Knee replacement: alignment strategy
In knee replacement, the key technical distinction is alignment philosophy. Mechanical alignment — the traditional approach — positions the implant to a standardised angle regardless of the patient's individual anatomy. Kinematic alignment is a more individualised technique that restores the implant position to match the patient's own pre-arthritic anatomy, respecting their individual joint line and ligament tensions.
The goal of kinematic alignment is a knee that functions more naturally post-operatively — one that feels like the patient's own knee rather than a standardised mechanical device. Ask your surgeon which approach they use and how they plan implant position before surgery.
Pre-operative planning
Modern joint replacement surgery increasingly uses pre-operative CT scans and three-dimensional planning software to determine the optimal implant size, position, and alignment before the patient enters the operating theatre. Some surgeons use patient-specific technology — custom cutting guides manufactured from pre-operative imaging — to execute the planned position precisely during surgery. Ask whether your surgeon uses pre-operative planning tools and what information they use to determine implant positioning.
Hospital, team, and environment
Joint replacement surgery takes place in a hospital environment, and the quality of that environment matters. Modern private hospitals purpose-built for orthopaedic surgery provide dedicated theatres, specialised nursing care, and infection control protocols that have a direct bearing on outcomes.

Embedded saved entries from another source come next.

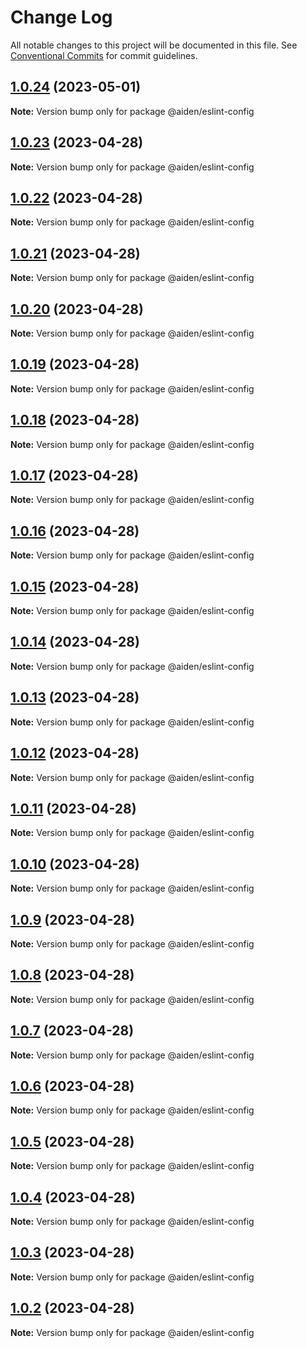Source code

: # Change Log

All notable changes to this project will be documented in this file.
See [Conventional Commits](https://conventionalcommits.org) for commit guidelines.

## [1.0.24](https://github.com/sangwonkimm/config-kit/compare/@aiden/eslint-config@1.0.23...@aiden/eslint-config@1.0.24) (2023-05-01)

**Note:** Version bump only for package @aiden/eslint-config

## [1.0.23](https://github.com/sangwonkimm/config-kit/compare/@aiden/eslint-config@1.0.22...@aiden/eslint-config@1.0.23) (2023-04-28)

**Note:** Version bump only for package @aiden/eslint-config

## [1.0.22](https://github.com/sangwonkimm/config-kit/compare/@aiden/eslint-config@1.0.21...@aiden/eslint-config@1.0.22) (2023-04-28)

**Note:** Version bump only for package @aiden/eslint-config

## [1.0.21](https://github.com/sangwonkimm/config-kit/compare/@aiden/eslint-config@1.0.20...@aiden/eslint-config@1.0.21) (2023-04-28)

**Note:** Version bump only for package @aiden/eslint-config

## [1.0.20](https://github.com/sangwonkimm/config-kit/compare/@aiden/eslint-config@1.0.19...@aiden/eslint-config@1.0.20) (2023-04-28)

**Note:** Version bump only for package @aiden/eslint-config

## [1.0.19](https://github.com/sangwonkimm/config-kit/compare/@aiden/eslint-config@1.0.18...@aiden/eslint-config@1.0.19) (2023-04-28)

**Note:** Version bump only for package @aiden/eslint-config

## [1.0.18](https://github.com/sangwonkimm/config-kit/compare/@aiden/eslint-config@1.0.17...@aiden/eslint-config@1.0.18) (2023-04-28)

**Note:** Version bump only for package @aiden/eslint-config

## [1.0.17](https://github.com/sangwonkimm/config-kit/compare/@aiden/eslint-config@1.0.16...@aiden/eslint-config@1.0.17) (2023-04-28)

**Note:** Version bump only for package @aiden/eslint-config

## [1.0.16](https://github.com/sangwonkimm/config-kit/compare/@aiden/eslint-config@1.0.15...@aiden/eslint-config@1.0.16) (2023-04-28)

**Note:** Version bump only for package @aiden/eslint-config

## [1.0.15](https://github.com/sangwonkimm/config-kit/compare/@aiden/eslint-config@1.0.14...@aiden/eslint-config@1.0.15) (2023-04-28)

**Note:** Version bump only for package @aiden/eslint-config

## [1.0.14](https://github.com/sangwonkimm/config-kit/compare/@aiden/eslint-config@1.0.13...@aiden/eslint-config@1.0.14) (2023-04-28)

**Note:** Version bump only for package @aiden/eslint-config

## [1.0.13](https://github.com/sangwonkimm/config-kit/compare/@aiden/eslint-config@1.0.12...@aiden/eslint-config@1.0.13) (2023-04-28)

**Note:** Version bump only for package @aiden/eslint-config

## [1.0.12](https://github.com/sangwonkimm/config-kit/compare/@aiden/eslint-config@1.0.11...@aiden/eslint-config@1.0.12) (2023-04-28)

**Note:** Version bump only for package @aiden/eslint-config

## [1.0.11](https://github.com/sangwonkimm/config-kit/compare/@aiden/eslint-config@1.0.10...@aiden/eslint-config@1.0.11) (2023-04-28)

**Note:** Version bump only for package @aiden/eslint-config

## [1.0.10](https://github.com/sangwonkimm/config-kit/compare/@aiden/eslint-config@1.0.9...@aiden/eslint-config@1.0.10) (2023-04-28)

**Note:** Version bump only for package @aiden/eslint-config

## [1.0.9](https://github.com/sangwonkimm/config-kit/compare/@aiden/eslint-config@1.0.8...@aiden/eslint-config@1.0.9) (2023-04-28)

**Note:** Version bump only for package @aiden/eslint-config

## [1.0.8](https://github.com/sangwonkimm/config-kit/compare/@aiden/eslint-config@1.0.7...@aiden/eslint-config@1.0.8) (2023-04-28)

**Note:** Version bump only for package @aiden/eslint-config

## [1.0.7](https://github.com/sangwonkimm/config-kit/compare/@aiden/eslint-config@1.0.6...@aiden/eslint-config@1.0.7) (2023-04-28)

**Note:** Version bump only for package @aiden/eslint-config

## [1.0.6](https://github.com/sangwonkimm/config-kit/compare/@aiden/eslint-config@1.0.5...@aiden/eslint-config@1.0.6) (2023-04-28)

**Note:** Version bump only for package @aiden/eslint-config

## [1.0.5](https://github.com/sangwonkimm/config-kit/compare/@aiden/eslint-config@1.0.4...@aiden/eslint-config@1.0.5) (2023-04-28)

**Note:** Version bump only for package @aiden/eslint-config

## [1.0.4](https://github.com/sangwonkimm/config-kit/compare/@aiden/eslint-config@1.0.3...@aiden/eslint-config@1.0.4) (2023-04-28)

**Note:** Version bump only for package @aiden/eslint-config

## [1.0.3](https://github.com/sangwonkimm/config-kit/compare/@aiden/eslint-config@1.0.2...@aiden/eslint-config@1.0.3) (2023-04-28)

**Note:** Version bump only for package @aiden/eslint-config

## [1.0.2](https://github.com/sangwonkimm/config-kit/compare/@aiden/eslint-config@1.0.1...@aiden/eslint-config@1.0.2) (2023-04-28)

**Note:** Version bump only for package @aiden/eslint-config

Questions worth asking about the surgical environment:
- Which hospital does the surgeon operate at, and what are its infection rates for joint replacement surgery?
- Is the hospital accredited by the Australian Council on Healthcare Standards (ACHS)?
- Does the theatre have a laminar flow system (a ventilation system designed to minimise infection risk in joint replacement theatres)?
- Is there a dedicated orthopaedic nursing and physiotherapy team?
Your private health fund should cover approved hospitals. Confirm with the surgeon's rooms which hospitals they operate at and that your fund covers those facilities before your admission date.
The consultation: what to expect and ask
The initial consultation is your opportunity to assess the surgeon as much as it is their opportunity to assess your joint. A thorough consultation should include a review of your imaging, a clinical examination, an explanation of surgical and non-surgical options, and time to ask questions. If a consultation feels rushed or your questions are not addressed, that is useful information.
A practical checklist of questions to bring to a first orthopaedic consultation:
- How many hip or knee replacements do you perform each year?
- Is joint replacement your subspecialty focus, or do you cover a broader scope of practice?
- Which surgical approach do you use for hip replacement, and why?
- Which alignment philosophy do you use for knee replacement?
- Do you use pre-operative CT planning or patient-specific technology?
- What implant system do you use, and why?
- Will you personally perform every part of the surgery, or is any component delegated to a registrar?
- What is the expected recovery timeline for someone with my profile?
- What are the realistic risks for me specifically?
You are entitled to ask all of these questions. A surgeon who is confident in their practice will welcome them.